Suolo: la perdita di sostanza organica è la maggiore preoccupazione degli addetti ai lavori

Suolo: la perdita di sostanza organica è la maggiore preoccupazione degli addetti ai lavori

Che fare? I progetti CREA Soil-Hub e EJP Soil

Notizie dal mondo agroalimentare:
prodotti, mercati, tecnologie, processi di filiera

23

Aprile
2024

A cura della Redazione F&T

Un suolo sano è la premessa indispensabile per tante necessità degli esseri umani che vivono in consorzi civili: dalla qualità degli alimenti al carbon farming, dalle politiche comunitarie e nazionali fino alla resilienza ai cambiamenti climatici. Una sua gestione sostenibile deve essere imperniata necessariamente sul sistema della conoscenza e della ricerca. Di questo si è discusso durante il convegno Salute del suolo e sostenibilità: la parola agli stakeholder, svoltosi il 22 aprile 2024, organizzato dal CREA, con i suoi Centri Agricoltura e Ambiente e Politiche e Bioeconomia, in occasione della Giornata Mondiale della Terra

Il questionario del CREA

Nonostante la conoscenza e i dati sul suolo siano disponibili su scala europea, il CREA ci fa sapere che permangono però ancora alcune lacune, la cui individuazione è essenziale sia per garantire l’efficacia delle future iniziative politiche sia per definire le priorità delle attività di ricerca. In tale direzione, quindi, è stato elaborato e somministrato un questionario, progettato a livello europeo, per definire per ciascun Paese una road map di ricerca e innovazione, che rappresenterà i passi dei prossimi 10 anni. Ancora in fase di compilazione, al questionario hanno aderito i rappresentanti di numerosi stakehloders (ricerca, amministrazione, agricoltori, scuole, ONG ecc.).

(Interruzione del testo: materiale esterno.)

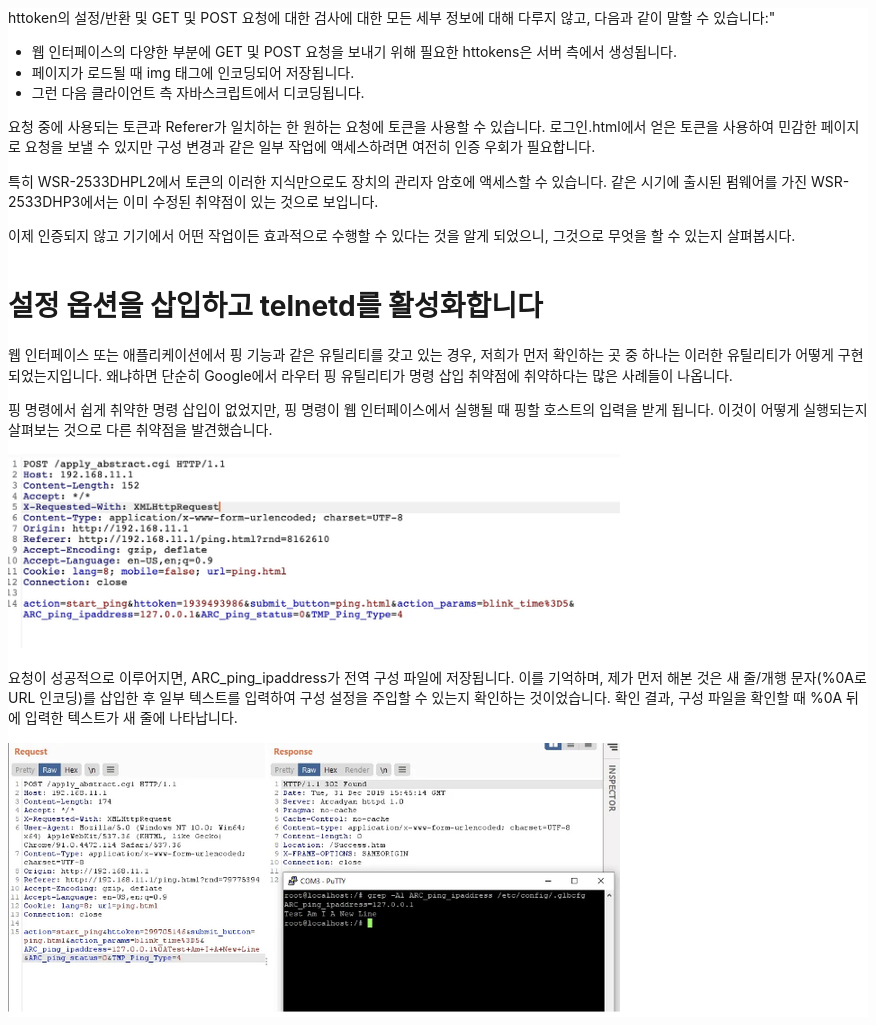 httoken의 설정/반환 및 GET 및 POST 요청에 대한 검사에 대한 모든 세부 정보에 대해 다루지 않고, 다음과 같이 말할 수 있습니다:"

<div class="content-ad"></div>

- 웹 인터페이스의 다양한 부분에 GET 및 POST 요청을 보내기 위해 필요한 httokens은 서버 측에서 생성됩니다.
- 페이지가 로드될 때 img 태그에 인코딩되어 저장됩니다.
- 그런 다음 클라이언트 측 자바스크립트에서 디코딩됩니다.

요청 중에 사용되는 토큰과 Referer가 일치하는 한 원하는 요청에 토큰을 사용할 수 있습니다. 로그인.html에서 얻은 토큰을 사용하여 민감한 페이지로 요청을 보낼 수 있지만 구성 변경과 같은 일부 작업에 액세스하려면 여전히 인증 우회가 필요합니다.

특히 WSR-2533DHPL2에서 토큰의 이러한 지식만으로도 장치의 관리자 암호에 액세스할 수 있습니다. 같은 시기에 출시된 펌웨어를 가진 WSR-2533DHP3에서는 이미 수정된 취약점이 있는 것으로 보입니다.

이제 인증되지 않고 기기에서 어떤 작업이든 효과적으로 수행할 수 있다는 것을 알게 되었으니, 그것으로 무엇을 할 수 있는지 살펴봅시다.

<div class="content-ad"></div>

# 설정 옵션을 삽입하고 telnetd를 활성화합니다

웹 인터페이스 또는 애플리케이션에서 핑 기능과 같은 유틸리티를 갖고 있는 경우, 저희가 먼저 확인하는 곳 중 하나는 이러한 유틸리티가 어떻게 구현되었는지입니다. 왜냐하면 단순히 Google에서 라우터 핑 유틸리티가 명령 삽입 취약점에 취약하다는 많은 사례들이 나옵니다.

핑 명령에서 쉽게 취약한 명령 삽입이 없었지만, 핑 명령이 웹 인터페이스에서 실행될 때 핑할 호스트의 입력을 받게 됩니다. 이것이 어떻게 실행되는지 살펴보는 것으로 다른 취약점을 발견했습니다.

![이미지](/assets/img/2024-06-22-BypassingAuthenticationonArcadyanRouterswithCVE-202120090androotingsomeBuffalo_11.png)

<div class="content-ad"></div>

요청이 성공적으로 이루어지면, ARC_ping_ipaddress가 전역 구성 파일에 저장됩니다. 이를 기억하며, 제가 먼저 해본 것은 새 줄/개행 문자(%0A로 URL 인코딩)를 삽입한 후 일부 텍스트를 입력하여 구성 설정을 주입할 수 있는지 확인하는 것이었습니다. 확인 결과, 구성 파일을 확인할 때 %0A 뒤에 입력한 텍스트가 새 줄에 나타납니다.

![image](/assets/img/2024-06-22-BypassingAuthenticationonArcadyanRouterswithCVE-202120090androotingsomeBuffalo_12.png)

In Italia la maggiore criticità identificata dai partecipanti è la perdita di sostanza organica dei suoli (16%), seguita dall’erosione dei suoli (14%) e, quindi, dal consumo di suolo (13%).

Complesso si presenta, invece, individuare le azioni utili a migliorare lo stato generale delle conoscenze sul suolo nel Paese: miglioramento della rete di ricerca e approcci partecipativi per implementare le conoscenze sono le risposte maggiormente riscontrate dal CREA.
Infine, solo il 20% degli intervistati ritiene che ci siano stati significativi cambiamenti nelle politiche europee e nazionali, nel sostegno alla ricerca, nel coordinamento della conoscenza negli ultimi 5 anni, cioè dall’inizio del progetto EJP Soil.

Soil-Hub

Finanziato dal MASAF, il progetto è finalizzato alla creazione di una rete di eccellenza dedicata alla ricerca sui suoli, superando la frammentazione delle attività e delle istituzioni che se ne occupano per potenziare le conoscenze del suolo, migliorare il suo utilizzo e affrontare le sfide legate ai cambiamenti climatici nei sistemi agricoli.
Tale rete assicura una maggiore efficacia nell’azione di ricerca, in quanto l'armonizzazione dei dati e la condivisione delle conoscenze favoriscono un migliore uso del suolo.
Nello specifico, il CREA ha coordinato tutte le attività del progetto, promuovendo attivamente le attività di networking tra i partner e vari attori in campo.

EJP Soil

Lo European Joint Programme (Programma di coordinamento di progetti di ricerca ed innovazione europeo ed extra-europeo) ha l’obiettivo di costruire un sistema di ricerca europeo integrato per sviluppare e implementare la gestione sostenibile e intelligente dei suoli agricoli in relazione ai cambiamenti climatici. Nello specifico:

  • individua le pratiche di gestione del suolo capaci di garantire produzioni sostenibili, mitiga e/o adatta i sistemi agricoli, analizza i processi legati al sequestro del carbonio nei suoli e il loro contributo nella mitigazione dei cambiamenti climatici;
  • supporta la creazione di un sistema europeo di banche dati del suolo, integrato e armonizzato, per il monitoraggio del suolo, la produzione di mappe e il reporting;
  • promuove l’adozione di pratiche agricole di gestione del suolo climate-smart.

Il CREA ha un ruolo di coordinamento a livello europeo in questi campi:

  • creazione di un sistema europeo di banche dati del suolo, integrato e armonizzato, per il monitoraggio del suolo, la produzione di mappe e il reporting;
  • sequestro di carbonio nel suolo, nella biodiversità del suolo,
  • rapporto fra scienza e politica e negli schemi di certificazione sul carbon-farming.